Disrupting stress management in cancer cells
The laundry is still undone, the bicycle needs fixing, and bills haven’t been paid yet either. Unfinished tasks cause stress. The same principle applies to our cells. When too many proteins are incorrectly or even mis-folded, they cannot perform their functions and the cell becomes stressed. To cope with such stress, cells have evolved the unfolded protein response (UPR). Once activated by stress in the endoplasmic reticulum (ER) - the protein-producing organelle in the cell - a cascade of protective mechanisms is triggered to restore proper protein folding. One of the most important UPR transducers is IRE1, a protein embedded in the ER membrane. IRE1 is involved in a wide range of diseases, including immune, metabolic, and neuro-degenerative disorders as well as cancer and has thus become a relevant therapeutic target.
Tumors are often described as “wounds that never heal”. This is also due to the fact that cancer cells create a toxic environment, that is acidic, hypoxic and nutrient-deprived. Although this seems counter-productive, it is actually a clever strategy: the hostile-conditions activate evolutionary survival pathways, highjacked and repurposed to support tumor growth and survival.
“It is well known, that the activation of the UPR via IRE1 contributes to the development and progression of most cancers, such as leukemia, glioblastoma, myeloma, breast, and colon cancer. High IRE1 activity is also associated with increasingly poor prognosis”, says the author. Over the past decade, signalling proteins of the UPR have become attractive targets for the development of novel cancer therapies, and a growing toolbox of drug-like molecules is now available. However, many of these compounds have limitations.

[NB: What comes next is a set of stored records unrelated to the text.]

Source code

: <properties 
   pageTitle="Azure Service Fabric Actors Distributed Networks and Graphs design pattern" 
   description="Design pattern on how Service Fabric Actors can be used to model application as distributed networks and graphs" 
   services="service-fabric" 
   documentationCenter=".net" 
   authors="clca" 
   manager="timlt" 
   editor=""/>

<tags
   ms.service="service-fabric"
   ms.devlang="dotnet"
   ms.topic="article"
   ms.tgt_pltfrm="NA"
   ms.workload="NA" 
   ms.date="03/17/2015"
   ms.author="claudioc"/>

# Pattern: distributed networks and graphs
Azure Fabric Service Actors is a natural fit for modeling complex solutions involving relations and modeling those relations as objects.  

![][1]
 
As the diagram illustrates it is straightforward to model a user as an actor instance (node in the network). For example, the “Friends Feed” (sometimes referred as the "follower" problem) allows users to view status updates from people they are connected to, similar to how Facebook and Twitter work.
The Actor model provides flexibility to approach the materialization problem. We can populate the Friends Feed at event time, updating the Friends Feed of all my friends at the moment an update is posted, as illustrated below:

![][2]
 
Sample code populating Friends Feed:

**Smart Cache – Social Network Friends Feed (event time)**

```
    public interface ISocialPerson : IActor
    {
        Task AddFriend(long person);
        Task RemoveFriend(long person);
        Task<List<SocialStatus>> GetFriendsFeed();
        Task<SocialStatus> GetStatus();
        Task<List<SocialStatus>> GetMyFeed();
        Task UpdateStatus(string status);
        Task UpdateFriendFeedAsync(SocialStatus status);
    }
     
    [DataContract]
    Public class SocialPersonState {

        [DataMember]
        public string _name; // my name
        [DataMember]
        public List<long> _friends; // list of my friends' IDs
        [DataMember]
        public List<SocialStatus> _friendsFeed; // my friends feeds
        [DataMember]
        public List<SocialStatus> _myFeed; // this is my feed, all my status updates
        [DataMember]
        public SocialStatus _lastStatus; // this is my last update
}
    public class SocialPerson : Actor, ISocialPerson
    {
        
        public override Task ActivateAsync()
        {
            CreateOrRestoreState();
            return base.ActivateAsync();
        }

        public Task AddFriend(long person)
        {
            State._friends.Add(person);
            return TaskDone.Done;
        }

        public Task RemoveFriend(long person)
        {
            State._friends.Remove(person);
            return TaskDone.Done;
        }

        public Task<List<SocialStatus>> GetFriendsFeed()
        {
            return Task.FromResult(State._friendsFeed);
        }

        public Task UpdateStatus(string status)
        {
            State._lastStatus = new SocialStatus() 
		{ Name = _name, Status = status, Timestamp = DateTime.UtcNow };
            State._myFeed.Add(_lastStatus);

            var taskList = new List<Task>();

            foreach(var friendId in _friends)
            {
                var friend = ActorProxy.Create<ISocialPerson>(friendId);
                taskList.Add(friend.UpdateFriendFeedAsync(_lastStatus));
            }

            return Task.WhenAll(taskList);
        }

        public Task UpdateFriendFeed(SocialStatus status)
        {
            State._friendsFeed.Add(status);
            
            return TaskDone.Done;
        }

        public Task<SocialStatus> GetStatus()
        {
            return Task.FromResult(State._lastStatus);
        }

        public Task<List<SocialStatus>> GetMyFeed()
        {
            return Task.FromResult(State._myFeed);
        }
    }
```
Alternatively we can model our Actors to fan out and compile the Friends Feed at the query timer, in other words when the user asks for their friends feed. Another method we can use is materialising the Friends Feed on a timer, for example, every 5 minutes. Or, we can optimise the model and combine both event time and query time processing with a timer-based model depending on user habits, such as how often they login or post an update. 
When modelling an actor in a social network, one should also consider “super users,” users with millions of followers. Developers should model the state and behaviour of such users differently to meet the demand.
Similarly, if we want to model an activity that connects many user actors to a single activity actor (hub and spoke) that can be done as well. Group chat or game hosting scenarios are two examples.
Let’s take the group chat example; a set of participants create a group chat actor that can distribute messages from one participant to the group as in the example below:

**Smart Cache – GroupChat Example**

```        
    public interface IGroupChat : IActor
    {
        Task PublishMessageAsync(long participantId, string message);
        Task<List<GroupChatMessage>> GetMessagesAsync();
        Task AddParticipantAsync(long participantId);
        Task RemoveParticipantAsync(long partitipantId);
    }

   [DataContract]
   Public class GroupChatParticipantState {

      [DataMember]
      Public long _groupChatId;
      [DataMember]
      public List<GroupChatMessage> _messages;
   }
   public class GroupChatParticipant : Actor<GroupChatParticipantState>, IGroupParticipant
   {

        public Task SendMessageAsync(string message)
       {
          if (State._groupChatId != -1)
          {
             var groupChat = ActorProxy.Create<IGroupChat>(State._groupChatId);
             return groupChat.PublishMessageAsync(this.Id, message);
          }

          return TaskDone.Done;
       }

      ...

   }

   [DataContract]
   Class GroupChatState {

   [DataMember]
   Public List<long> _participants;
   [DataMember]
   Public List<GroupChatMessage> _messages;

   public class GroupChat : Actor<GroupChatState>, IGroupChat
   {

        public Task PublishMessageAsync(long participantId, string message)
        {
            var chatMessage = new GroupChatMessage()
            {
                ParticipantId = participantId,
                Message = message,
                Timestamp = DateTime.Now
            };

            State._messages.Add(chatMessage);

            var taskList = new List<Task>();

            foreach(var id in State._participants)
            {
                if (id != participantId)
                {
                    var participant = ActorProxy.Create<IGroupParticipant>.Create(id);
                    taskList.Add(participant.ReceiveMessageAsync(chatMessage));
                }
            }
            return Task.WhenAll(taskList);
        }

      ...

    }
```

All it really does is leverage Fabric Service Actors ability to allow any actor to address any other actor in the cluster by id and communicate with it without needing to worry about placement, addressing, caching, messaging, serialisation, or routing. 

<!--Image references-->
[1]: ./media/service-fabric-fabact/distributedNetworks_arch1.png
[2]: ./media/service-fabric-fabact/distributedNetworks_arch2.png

The group has now developed a high-potency IRE1 inhibitor with a unique inhibition mode. First, the researchers developed a robust assay to evaluate the effect of potential IRE1 inhibitors. Using this assay, they screened a library of 10,000 chemically diverse compounds and identified indole-based scaffolds as particularly promising “hits” (such as IA107). Systematic structural optimisation yielded a lead compound that was then characterized biochemically, biophysically, and by its interaction with IRE1.

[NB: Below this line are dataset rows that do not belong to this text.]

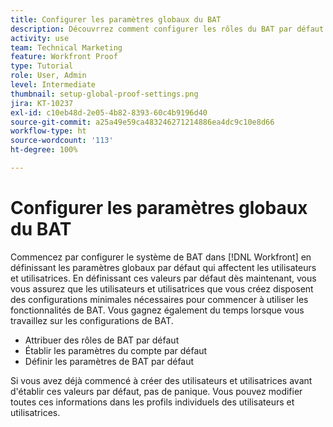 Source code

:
 ```yaml
---
title: Configurer les paramètres globaux du BAT
description: Découvrrez comment configurer les rôles du BAT par défaut pour les utilisateurs et utilisatrices, les paramètres de compte du BAT par défaut, et les paramètres du BAT par défaut pour la relecture.
activity: use
team: Technical Marketing
feature: Workfront Proof
type: Tutorial
role: User, Admin
level: Intermediate
thumbnail: setup-global-proof-settings.png
jira: KT-10237
exl-id: c10eb48d-2e05-4b82-8393-60c4b9196d40
source-git-commit: a25a49e59ca483246271214886ea4dc9c10e8d66
workflow-type: ht
source-wordcount: '113'
ht-degree: 100%

---
```


# Configurer les paramètres globaux du BAT

Commencez par configurer le système de BAT dans [!DNL Workfront] en définissant les paramètres globaux par défaut qui affectent les utilisateurs et utilisatrices. En définissant ces valeurs par défaut dès maintenant, vous vous assurez que les utilisateurs et utilisatrices que vous créez disposent des configurations minimales nécessaires pour commencer à utiliser les fonctionnalités de BAT. Vous gagnez également du temps lorsque vous travaillez sur les configurations de BAT.

* Attribuer des rôles de BAT par défaut
* Établir les paramètres du compte par défaut
* Définir les paramètres de BAT par défaut

Si vous avez déjà commencé à créer des utilisateurs et utilisatrices avant d&#39;établir ces valeurs par défaut, pas de panique. Vous pouvez modifier toutes ces informations dans les profils individuels des utilisateurs et utilisatrices.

The researchers report a resolved co-crystal structure that reveals a unique inhibition mode of IA107 that allosterically inhibits IRE1α RNase activity via binding to the IRE1α kinase domain but without inhibiting the IRE1α dimerization.

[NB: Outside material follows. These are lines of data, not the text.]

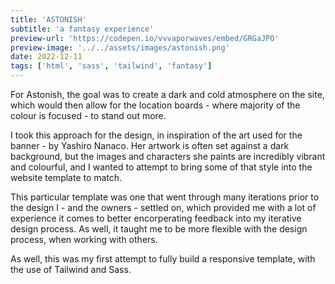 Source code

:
 ```yaml
---
title: 'ASTONISH'
subtitle: 'a fantasy experience'
preview-url: 'https://codepen.io/vvvaporwaves/embed/GRGaJPO'
preview-image: '../../assets/images/astonish.png'
date: 2022-12-11
tags: ['html', 'sass', 'tailwind', 'fantasy']
---
```


 For Astonish, the goal was to create a dark and cold atmosphere on the site, which would then allow for the location boards - where majority of the colour is focused - to stand out more.

I took this approach for the design, in inspiration of the art used for the banner - by Yashiro Nanaco. Her artwork is often set against a dark background, but the images and characters she paints are incredibly vibrant and colourful, and I wanted to attempt to bring some of that style into the website template to match.

This particular template was one that went through many iterations prior to the design I - and the owners - settled on, which provided me with a lot of experience it comes to better encorperating feedback into my iterative design process. As well, it taught me to be more flexible with the design process, when working with others.

As well, this was my first attempt to fully build a responsive template, with the use of Tailwind and Sass.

They demonstrate that IA107 concentration-dependently inhibits the cellular ER stress-induced XBP1 mRNA splicing, and the ester-containing prodrug exhibits a ~ 50-fold increase in cellular activity.
Our understanding of the unfolded protein response has steadily evolved over the past few decades, and the first drug-like molecules targeting this process have shown promise in preclinical disease models. Yet many of the existing agents suffer from poor pharmacokinetics and cause significant side effects - particularly pancreatic toxicity. It is suspected that certain reactive moieties in these compounds interfere with cellular processes unrelated to IRE1 activity. Furthermore, some inhibitory mechanisms are not yet fully understood.
“Structural und functional studies such as ours, which clearly demonstrate the mechanism of action, are of great value and will accelerate the development of next-generation IRE1 inhibitors”, says the author. Such compounds could also serve as research tools to determine which approach to fighting cancer is most suitable in clinical practice and which diseases in humans can be treated most effectively by targeting the unfolded protein response.